This writeup is fantastic, Geir. I'll keep an eye on this thread to see what
decisions are made.

I was thinking about the discussion re: escape characters and wondered whether
some redundancy could be useful for designers over the long run. If $foo is defined 
("Gibreel") and $bar is undefined, we could have:  

$foo -> Gibreel  
$\foo  -> $foo
$\\foo -> $\foo

$bar -> $bar 
$\bar -> $bar (rather than $\bar)
$\\bar -> $\bar (rather than $\\bar)

Then, if $bar becomes a valid reference ("Saladin") in the future, no changes
would be required to the templates.

$bar -> Saladin 
$\bar -> $bar 
$\\bar ->  $\bar 

(Of course, this idea would be the same regardless of the escape
characters that are eventually decided upon.)

Anyways, I may not be thinking about this correctly, but I thought I'd throw
in my 2 cents...

Cheers,
John

> The two biggest changes recently beside bug fixes are motived by the
> idea that Velocity is a general purpose template engine (not just for
> outputting HTML), and therefore we have to be very careful that the
> output is both predictable and doesn't damage the non-VTL components of
> the input templates (called hereafter, 'schmoo'). 
> 
> Escape Handling 
> ----------------
> The escape handling rules are very simple now.
> 
> 1) When a non-null reference (a reference that refers to actual data in
> the Context) is preceeded by a '\', it will be rendered as $<reference>. 
> 
> 2) When a VTL directive ( #if, #else, #elseif, #end, #set, #foreach ...)
> is preceeded by a '\', it will be rendered as  #<directive>.
> 
> 3) In any other case, the '\' has no effect, and is simply output as-is.
> 
> This means:
> 
> #set $foo = "woogie"
> \$foo => $foo
> \$bar => $bar
> 
> would output as :
> 
> $foo =>  woogie
> \$bar =>  $bar
> 
> because $bar is not a reference (assuming in this case that there is no
> data element 'bar' in the Context).
> 
> Further
> 
> \#foreach( 
> \#whumpus
> 
> would render as 
> 
> #foreach(
> \#whumpus
> 
> because foreach() is a valid directive, and currently, whumpus isn't.
> 
> I hope you get the idea.  See test/templates/test.vm and escape.vm for
> more examples.
> 
> 
> 'What You Expect'
> -----------------
> Don't know what else to call this.
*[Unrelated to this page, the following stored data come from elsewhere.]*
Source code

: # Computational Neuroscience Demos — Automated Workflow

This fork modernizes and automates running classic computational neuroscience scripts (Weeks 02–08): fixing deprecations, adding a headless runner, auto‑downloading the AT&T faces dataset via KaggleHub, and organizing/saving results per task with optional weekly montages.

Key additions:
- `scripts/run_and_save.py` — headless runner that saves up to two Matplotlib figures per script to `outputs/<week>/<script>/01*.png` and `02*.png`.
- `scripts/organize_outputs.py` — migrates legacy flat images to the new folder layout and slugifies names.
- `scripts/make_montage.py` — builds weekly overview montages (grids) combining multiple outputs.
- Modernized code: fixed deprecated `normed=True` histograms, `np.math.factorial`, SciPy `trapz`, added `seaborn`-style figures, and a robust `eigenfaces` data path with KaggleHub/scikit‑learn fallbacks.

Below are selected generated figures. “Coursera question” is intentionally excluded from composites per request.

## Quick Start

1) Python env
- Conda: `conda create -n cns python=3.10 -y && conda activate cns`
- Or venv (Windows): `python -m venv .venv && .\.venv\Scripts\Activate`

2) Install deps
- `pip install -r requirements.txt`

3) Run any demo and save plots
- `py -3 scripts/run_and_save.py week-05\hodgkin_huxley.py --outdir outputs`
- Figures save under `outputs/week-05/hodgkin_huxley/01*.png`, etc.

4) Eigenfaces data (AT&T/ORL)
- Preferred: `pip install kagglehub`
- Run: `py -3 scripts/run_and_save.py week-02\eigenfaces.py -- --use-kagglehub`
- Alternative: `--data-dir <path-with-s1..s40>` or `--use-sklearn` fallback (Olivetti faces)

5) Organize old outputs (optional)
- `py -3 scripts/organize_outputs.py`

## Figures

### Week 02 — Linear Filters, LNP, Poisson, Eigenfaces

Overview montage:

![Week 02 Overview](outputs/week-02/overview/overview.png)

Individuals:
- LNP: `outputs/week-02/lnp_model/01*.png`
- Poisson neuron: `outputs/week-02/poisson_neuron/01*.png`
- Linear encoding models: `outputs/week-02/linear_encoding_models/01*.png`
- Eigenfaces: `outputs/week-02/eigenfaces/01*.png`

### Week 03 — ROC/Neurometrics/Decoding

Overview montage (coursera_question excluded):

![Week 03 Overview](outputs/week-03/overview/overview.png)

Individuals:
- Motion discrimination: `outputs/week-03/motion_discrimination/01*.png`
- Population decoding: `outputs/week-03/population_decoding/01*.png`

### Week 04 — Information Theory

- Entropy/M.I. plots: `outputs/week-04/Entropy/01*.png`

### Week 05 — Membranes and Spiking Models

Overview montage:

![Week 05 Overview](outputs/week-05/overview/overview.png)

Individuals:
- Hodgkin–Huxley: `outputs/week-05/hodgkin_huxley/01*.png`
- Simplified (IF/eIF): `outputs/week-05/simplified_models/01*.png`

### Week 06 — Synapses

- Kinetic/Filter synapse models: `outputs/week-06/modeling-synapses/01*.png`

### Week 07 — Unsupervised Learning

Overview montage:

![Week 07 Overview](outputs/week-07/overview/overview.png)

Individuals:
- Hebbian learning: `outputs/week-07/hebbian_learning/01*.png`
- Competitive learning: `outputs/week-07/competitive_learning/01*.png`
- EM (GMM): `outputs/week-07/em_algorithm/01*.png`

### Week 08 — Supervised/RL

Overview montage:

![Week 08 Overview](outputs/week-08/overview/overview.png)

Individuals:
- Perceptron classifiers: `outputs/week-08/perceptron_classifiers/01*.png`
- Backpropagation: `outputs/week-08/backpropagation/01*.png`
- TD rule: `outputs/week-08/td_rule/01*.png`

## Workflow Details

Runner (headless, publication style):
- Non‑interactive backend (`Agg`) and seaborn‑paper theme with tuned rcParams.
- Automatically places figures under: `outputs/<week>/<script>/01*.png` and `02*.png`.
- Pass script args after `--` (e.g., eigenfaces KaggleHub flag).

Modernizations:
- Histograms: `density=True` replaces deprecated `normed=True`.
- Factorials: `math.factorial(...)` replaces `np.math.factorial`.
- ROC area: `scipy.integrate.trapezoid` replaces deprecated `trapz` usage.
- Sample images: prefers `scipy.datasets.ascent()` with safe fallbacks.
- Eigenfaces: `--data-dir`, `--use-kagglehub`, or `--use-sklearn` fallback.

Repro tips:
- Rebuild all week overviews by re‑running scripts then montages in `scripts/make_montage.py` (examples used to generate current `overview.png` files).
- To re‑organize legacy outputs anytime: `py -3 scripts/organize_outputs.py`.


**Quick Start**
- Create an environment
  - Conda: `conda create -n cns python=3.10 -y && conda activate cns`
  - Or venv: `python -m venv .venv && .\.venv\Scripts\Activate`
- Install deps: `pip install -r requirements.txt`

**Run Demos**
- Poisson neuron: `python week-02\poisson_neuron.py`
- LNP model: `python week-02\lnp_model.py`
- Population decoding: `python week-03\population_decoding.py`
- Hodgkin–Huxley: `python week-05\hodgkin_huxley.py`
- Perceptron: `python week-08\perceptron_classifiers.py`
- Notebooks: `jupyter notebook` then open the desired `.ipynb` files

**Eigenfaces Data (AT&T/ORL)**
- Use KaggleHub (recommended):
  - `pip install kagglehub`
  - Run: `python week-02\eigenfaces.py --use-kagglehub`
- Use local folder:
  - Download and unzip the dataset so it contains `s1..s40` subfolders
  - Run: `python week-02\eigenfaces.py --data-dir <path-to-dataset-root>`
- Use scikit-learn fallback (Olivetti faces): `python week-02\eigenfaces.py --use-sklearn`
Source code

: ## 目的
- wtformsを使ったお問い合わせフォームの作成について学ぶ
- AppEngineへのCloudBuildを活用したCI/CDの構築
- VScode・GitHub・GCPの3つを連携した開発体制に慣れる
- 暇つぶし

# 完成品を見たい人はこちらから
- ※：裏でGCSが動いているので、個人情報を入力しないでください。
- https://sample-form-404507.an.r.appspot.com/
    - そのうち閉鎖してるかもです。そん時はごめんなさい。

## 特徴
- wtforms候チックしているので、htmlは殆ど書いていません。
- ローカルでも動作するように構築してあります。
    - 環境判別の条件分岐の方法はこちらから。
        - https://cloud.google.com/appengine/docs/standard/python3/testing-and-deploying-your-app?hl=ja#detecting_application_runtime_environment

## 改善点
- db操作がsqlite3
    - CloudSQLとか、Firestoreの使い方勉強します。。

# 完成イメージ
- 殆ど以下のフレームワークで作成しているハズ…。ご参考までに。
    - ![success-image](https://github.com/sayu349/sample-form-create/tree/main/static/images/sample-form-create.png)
Maybe 'What You Want'.  The basic
> idea is that the VTL (Velocity Template Language) control structures
> such as #if, #end, etc. should not render anything into the output
> stream. This allows precise output control for those generating output
> where whitespace and newlines matter.  For most of us, our output is
> HTML and Java, both being rather tolerant of spurious whitespace, so it
> doesn't matter.  But if you want to use Vel for something else, like
> automated text output, it does matter.
> 
> Below, when I say 'inline' I mean 'in the schmoo stream' -> you don't
> have to start on a new line.
> 
> The basic rules :
> 
> 1) #set will eat all preceeding whitespace and any following whitespace,
> including the newline, which is mandatory. It should not (cannot?) be
> used inline. There will be another #set statement (#inlineset() ?) for
> inline use offered soon for any masochists who insist on using #set
> inline.
> 
> 2) All other directives leave preceeding whitespace alone to respect
> 'What You Expect' and eat any trailing whitespace if they are followed
> by a newline.  If the whitespace is not followed immediately by a
> newline, the whitespace is rendered.
> 
> I think that's it.
> 
> So, let me show with some examples. 
> 
> input to show how the directives render to nothing:
> ---
> #if(false)
> $foo
> #end
> ---
> 
> output:
> ---
> ---
> 
> input to demonstrate inlining a #foreach() :
> ---
> #set $colors =["red", "blue", "tangerine"]
> >#foreach($color in $colors)$color #end<
> ---
> 
> output:
> ---
> >red blue tangerine <
> ---
> 
> input - remove the '<' at the end and see what happens when the #end
> eats the newline :
> ---
> #set $colors =["red", "blue", "tangerine"]
> >#foreach($color in $colors)$color #end
> ---
> 
> output :
> ---
> >red blue tangerine ---
> 
> See?  since there was no newline after $color in the block, the --- was
> sucked right up to the space trailing the last color.  This is as
> expected because the #end ate the newline.  'Ate' is official parser
> jargon. :)
> 
> How about an inline #if() to make nice text output:
> ----
> #set $foo = "bar"
> \$foo is a#if($foo) valid#else not defined#end VTL reference.
> \$bar is a#if($bar) valid#else not defined#end VTL reference.
> ---
> 
> output:
> ----
> $foo is a valid VTL reference.
> \$bar is a not defined VTL reference.
> ---
> 
> The point is, you can tuck the VTL control structures now pretty much
> wherever you want, the output should be What You Expect.  For more
> examples, see test/templates/pedantic.vm  
> 
> Hope this clears things up a little, and hope the fixes are what people
> want.  Comments and suggestions not only welcome, but expected.
> 
> geir
> 
> 
> -- 
> Geir Magnusson Jr.                               geirm@optonline.com
> Dakota tribal wisdom: "when you discover you are riding a dead horse,
> the best strategy is to dismount."


[PROPOSAL] Parser Update

Posted by Christoph Reck <Ch...@dlr.de>.
I've been thinking of the backslash problem using it as escape 
character. I believe the standard approach taken is in the wrong
direction, thus causing lateral problems (see gunnar's message 
below). 

Looking into the parser src, I see the escapes handled rather
hardwired. (are macros accessed bia $macroName or #macroName -
second is stated by documentation).

The simpler solution is to use special context identifiers
to represent the $ and # symbols. To emit an '$foo' and
'#if' text in schmoo use '$$foo' and '$#if' in the template,
thus not having to embed another syntax (escape cahracter) 
and keeping in line with the special VTL symbols! 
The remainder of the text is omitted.